Cette tendance s’inscrit dans un contexte plus large où les attentes sociales sont de plus en plus élevées. Entre performance professionnelle, vie sociale épanouie et image sur les réseaux sociaux, les individus cherchent des espaces où ils peuvent enfin souffler. « Le domicile devient un refuge, un lieu où l’on peut être soi-même sans avoir à jouer un rôle », note un psychanalyste dans les colonnes de Top Santé.
Les réseaux sociaux, amplificateurs d’une tendance déjà existante
Si ce phénomène n’est pas nouveau, il a été exacerbé par l’essor des réseaux sociaux. Selon Top Santé, ces plateformes créent une pression sociale permanente, où chaque sortie est potentiellement photographiée, commentée ou comparée. Résultat : certains préfèrent éviter ces situations pour ne pas subir le regard des autres, même en ligne.
« Les stories Instagram ou les publications Facebook transforment une simple soirée entre amis en un événement à succès ou à échec », analyse un sociologue. « Cela pousse à la surcompensation ou, au contraire, à l’évitement pur et simple. »
Une préférence qui ne rime pas forcément avec isolement
Contrairement aux idées reçues, les personnes qui privilégient leur domicile ne sont pas forcément en proie à l’isolement. Selon Top Santé, cette tendance peut aussi cacher une recherche de confort émotionnel et de moments de qualité, sans la pression des interactions superficielles. « Ce n’est pas parce qu’on ne sort pas qu’on ne vit pas des relations épanouissantes », souligne un psychologue.
Certains y voient même une forme de résistance face à une société qui valorise sans cesse la productivité et la vie sociale active. « Rester chez soi peut être un acte de rébellion silencieuse contre un modèle qui nous dit sans cesse : ‘Tu dois sortir, tu dois rencontrer du monde, tu dois être heureux en société’ », explique-t-il.

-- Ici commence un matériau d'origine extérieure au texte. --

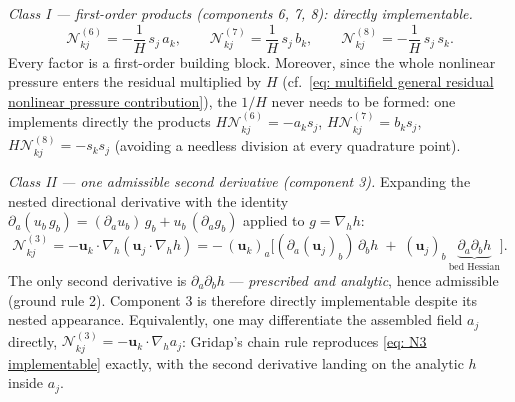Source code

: \documentclass{article}
\newcommand{\uj}{\mathbf{u}_j}
\newcommand{\uk}{\mathbf{u}_k}
\newcommand{\nablah}{\nabla_h}
\begin{document}
\emph{Class I — first-order products (components 6, 7, 8): directly implementable.}
\begin{equation}
    \mathcal{N}^{(6)}_{kj} = -\frac{1}{H}\, s_j\, a_k, \qquad
    \mathcal{N}^{(7)}_{kj} = \frac{1}{H}\, s_j\, b_k, \qquad
    \mathcal{N}^{(8)}_{kj} = -\frac{1}{H}\, s_j\, s_k .
    \label{eq: N678 implementable}
\end{equation}
Every factor is a first-order building block. Moreover, since the whole nonlinear pressure enters the residual multiplied by $H$ (cf.\ \eqref{eq: multifield general residual nonlinear pressure contribution}), the $1/H$ never needs to be formed: one implements directly the products $H\mathcal{N}^{(6)}_{kj} = -a_k s_j$, $H\mathcal{N}^{(7)}_{kj} = b_k s_j$, $H\mathcal{N}^{(8)}_{kj} = -s_k s_j$ (avoiding a needless division at every quadrature point).

\emph{Class II — one admissible second derivative (component 3).} Expanding the nested directional derivative with the identity $\partial_a( u_b\, g_b) = (\partial_a u_b)\, g_b + u_b\, (\partial_a g_b)$ applied to $g = \nablah h$:
\begin{equation}
    \mathcal{N}^{(3)}_{kj} = -\uk\cdot\nablah(\uj\cdot\nablah h)
    = -\,(\uk)_a \Big[ (\partial_a (\uj)_b)\,\partial_b h \;+\; (\uj)_b\, \underbrace{\partial_a \partial_b h}_{\text{bed Hessian}} \Big].
    \label{eq: N3 implementable}
\end{equation}
The only second derivative is $\partial_a\partial_b h$ — \emph{prescribed and analytic}, hence admissible (ground rule 2). Component 3 is therefore directly implementable despite its nested appearance. Equivalently, one may differentiate the assembled field $a_j$ directly, $\mathcal{N}^{(3)}_{kj} = -\uk\cdot\nablah a_j$: Gridap's chain rule reproduces \eqref{eq: N3 implementable} exactly, with the second derivative landing on the analytic $h$ inside $a_j$.
\end{document}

Reste à voir si cette préférence pour le foyer finira par modifier durablement les normes sociales, ou si elle restera un phénomène marginalisé. Une chose est certaine : les psychologues et sociologues continueront d’étudier ce phénomène pour mieux en comprendre les ressorts.
Oui, selon Top Santé, les jeunes adultes (18-35 ans) sont particulièrement concernés. Les études citées par le média montrent qu’ils sont deux fois plus susceptibles de préférer rester chez eux plutôt que de participer à des activités sociales, par peur du jugement ou par crainte de ne pas correspondre aux attentes.